Medicamentos da classe GLP-1 foram associados à redução de transtornos relacionados ao uso de álcool, nicotina, opioides, cocaína e cannabis. Publicado pela revista científica The BMJ, o estudo analisou mais de 600 mil pessoas com diabetes tipo 2 nos Estados Unidos durante três anos.
Para chegar a essa conclusão, os pesquisadores compararam pacientes que usavam fármacos como Ozempic, Wegovy, Mounjaro e Zepbound com pessoas tratadas por outra classe de remédios para diabetes. No grupo que recebeu GLP-1, os cientistas observaram menor probabilidade de desenvolver problemas relacionados ao uso de substâncias.
Além da prevenção, a análise também envolveu participantes que já conviviam com transtornos desse tipo. Nesse recorte, os cientistas identificaram redução em diferentes indicadores associados aos quadros mais graves.
Os resultados ampliaram o interesse científico em aplicações dos medicamentos GLP-1 além do controle da glicose e do peso corporal. Atualmente, ensaios clínicos buscam verificar se as associações observadas também aparecem em outros grupos de pacientes.
GLP-1 mostrou associação com álcool, nicotina, opioides, cocaína e cannabis
O dado que chamou atenção dos pesquisadores foi a abrangência do efeito observado.

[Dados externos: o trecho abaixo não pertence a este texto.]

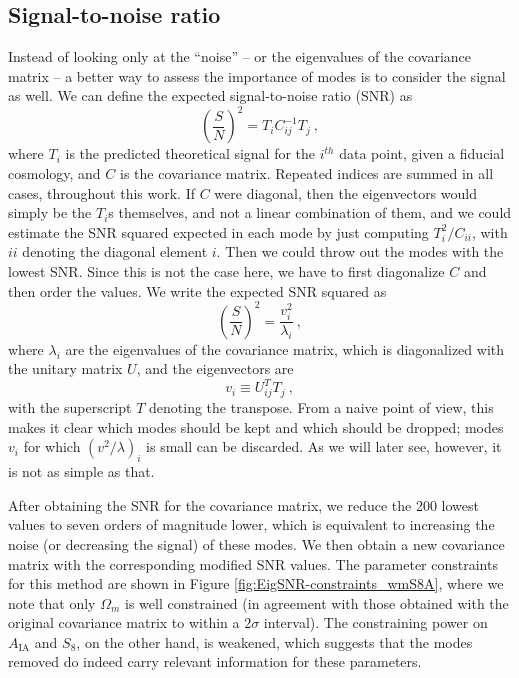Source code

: \documentclass[aps, prd, twocolumn, superscriptaddress, nofootinbib, amssymb, amsmath]{revtex4-2}
\newcommand{\rf}[1]{Figure \ref{fig:#1}}
\newcommand\be{\begin{equation}}
\newcommand\ee{\end{equation}}
\begin{document}
\subsection{Signal-to-noise ratio}\label{subsec:snr}

Instead of looking only at the ``noise'' -- or the eigenvalues of the covariance matrix -- a better way to assess the importance of modes is to consider the signal as well. We can define the expected signal-to-noise ratio (SNR) as
\be
\left(\frac{S}{N}\right)^2 = T_i C^{-1}_{ij} T_j\
,\ee
where $T_i$ is the predicted theoretical signal for the $i^{th}$ data point, given a fiducial cosmology, and $C$ is the covariance matrix. Repeated indices are summed in all cases, throughout this work. If $C$ were diagonal, then the eigenvectors would simply be the $T_i$s themselves, and not a linear combination of them, and we could estimate the SNR squared expected in each mode by just computing $T_i^2/C_{ii}$, with $ii$ denoting the diagonal element $i$. Then we could throw out the modes with the lowest SNR. Since this is not the case here, we have to first diagonalize $C$ and then order the values. We write the expected SNR squared as
\be
\left(\frac{S}{N}\right)^2 = \frac{v_i^2}{\lambda_i}\
,\ee
where $\lambda_i$ are the eigenvalues of the covariance matrix, which is diagonalized with the unitary matrix $U$, and the eigenvectors are 
\be
v_i\equiv U_{ij}^T T_j\
,\ee
with the superscript $T$ denoting the transpose. From a naive point of view, this makes it clear which modes should be kept and which should be dropped; modes $v_i$ for which $\left(v^2/\lambda\right)_i$ is small can be discarded. As we will later see, however, it is not as simple as that.

After obtaining the SNR for the covariance matrix, we reduce the 200 lowest values to seven orders of magnitude lower, which is equivalent to increasing the noise (or decreasing the signal) of these modes. We then obtain a new covariance matrix with the corresponding modified SNR values. The parameter constraints for this method are shown in \rf{EigSNR-constraints_wmS8A}, where we note that only $\Omega_m$ is well constrained (in agreement with those obtained with the original covariance matrix to within a $2\sigma$ interval). The constraining power on $A_{\text{IA}}$ and $S_8$, on the other hand, is weakened, which suggests that the modes removed do indeed carry relevant information for these parameters.
\end{document}
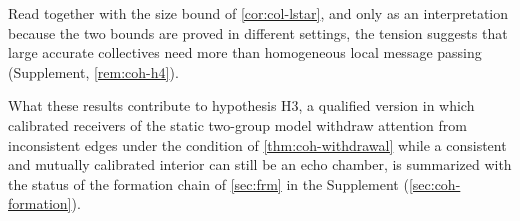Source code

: Read together with the size bound of \cref{cor:col-lstar}, and only as an interpretation because the two bounds are proved in different settings, the tension suggests that large accurate collectives need more than homogeneous local message passing (Supplement, \cref{rem:coh-h4}).

What these results contribute to hypothesis H3, a qualified version in which calibrated receivers of the static two-group model withdraw attention from inconsistent edges under the condition of \cref{thm:coh-withdrawal} while a consistent and mutually calibrated interior can still be an echo chamber, is summarized with the status of the formation chain of \cref{sec:frm} in the Supplement (\cref{sec:coh-formation}).
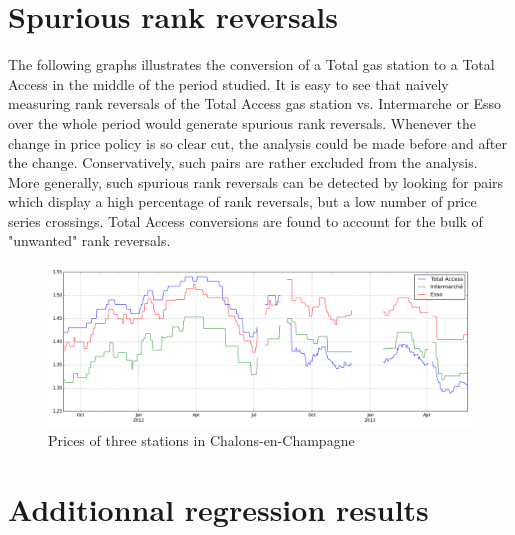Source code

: \documentclass[11pt]{article}
\begin{document}
\newpage



\newpage

\appendix

\section{Spurious rank reversals}

The following graphs illustrates the conversion of a Total gas station to a Total Access in the middle of the period studied. It is easy to see that naively measuring rank reversals of the Total Access gas station vs. Intermarche or Esso over the whole period would generate spurious rank reversals. Whenever the change in price policy is so clear cut, the analysis could be made before and after the change. Conservatively, such pairs are rather excluded from the analysis. More generally, such spurious rank reversals can be detected by looking for pairs which display a high percentage of rank reversals, but a low number of price series crossings. Total Access conversions are found to account for the bulk of "unwanted" rank reversals.

\begin{figure}[H]
    \caption{Prices of three stations in Chalons-en-Champagne}
	\centering
		\includegraphics[width=16cm]{graphs/spurious_total_access_rr.png}
	\floatfoot{}
\end{figure}

\section{Additionnal regression results}
\end{document}

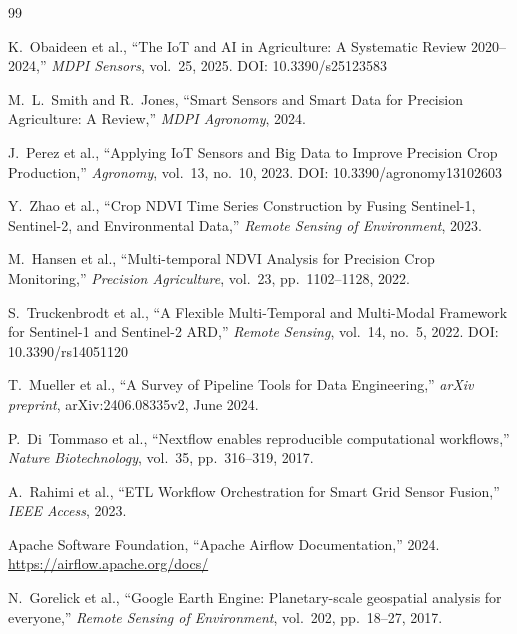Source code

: \documentclass[12pt,a4paper]{article}
\theoremstyle{plain}
\theoremstyle{definition}
\theoremstyle{remark}
\begin{document}
	\begin{thebibliography}{99}
		
		K.~Obaideen et al.,
		``The IoT and AI in Agriculture: A Systematic Review 2020--2024,''
		\textit{MDPI Sensors}, vol.~25, 2025.
		DOI: 10.3390/s25123583
		
		M.~L.~Smith and R.~Jones,
		``Smart Sensors and Smart Data for Precision Agriculture: A Review,''
		\textit{MDPI Agronomy}, 2024.
		
		J.~Perez et al.,
		``Applying IoT Sensors and Big Data to Improve Precision Crop Production,''
		\textit{Agronomy}, vol.~13, no.~10, 2023.
		DOI: 10.3390/agronomy13102603
		
		Y.~Zhao et al.,
		``Crop NDVI Time Series Construction by Fusing Sentinel-1, Sentinel-2,
		and Environmental Data,''
		\textit{Remote Sensing of Environment}, 2023.
		
		M.~Hansen et al.,
		``Multi-temporal NDVI Analysis for Precision Crop Monitoring,''
		\textit{Precision Agriculture}, vol.~23, pp.~1102--1128, 2022.
		
		S.~Truckenbrodt et al.,
		``A Flexible Multi-Temporal and Multi-Modal Framework for Sentinel-1
		and Sentinel-2 ARD,''
		\textit{Remote Sensing}, vol.~14, no.~5, 2022.
		DOI: 10.3390/rs14051120
		
		T.~Mueller et al.,
		``A Survey of Pipeline Tools for Data Engineering,''
		\textit{arXiv preprint}, arXiv:2406.08335v2, June 2024.
		
		P.~Di~Tommaso et al.,
		``Nextflow enables reproducible computational workflows,''
		\textit{Nature Biotechnology}, vol.~35, pp.~316--319, 2017.
		
		A.~Rahimi et al.,
		``ETL Workflow Orchestration for Smart Grid Sensor Fusion,''
		\textit{IEEE Access}, 2023.
		
		Apache Software Foundation,
		``Apache Airflow Documentation,'' 2024.
		\url{https://airflow.apache.org/docs/}
		
		N.~Gorelick et al.,
		``Google Earth Engine: Planetary-scale geospatial analysis for everyone,''
		\textit{Remote Sensing of Environment}, vol.~202, pp.~18--27, 2017.
		

\end{thebibliography}
\end{document}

A associação apareceu em transtornos relacionados a cinco tipos diferentes de substâncias dentro da mesma análise populacional.
Segundo o epidemiologista Ziyad Al-Aly, líder do estudo, a medicina das dependências raramente conta com uma única estratégia ligada a resultados em tantas categorias ao mesmo tempo. Já os tratamentos atuais costumam atuar sobre problemas específicos.
Por outro lado, o levantamento não prova que os medicamentos causaram diretamente os resultados observados. Como o estudo é observacional, ele identifica padrões entre grupos de pacientes, mas não substitui testes clínicos controlados.
Como os medicamentos GLP-1 atuam nas áreas de recompensa do cérebro
Os medicamentos GLP-1 foram desenvolvidos para auxiliar o controle da glicose e da fome. No entanto, pesquisas recentes indicam que eles também alcançam regiões cerebrais relacionadas à recompensa, à motivação e ao comportamento compulsivo.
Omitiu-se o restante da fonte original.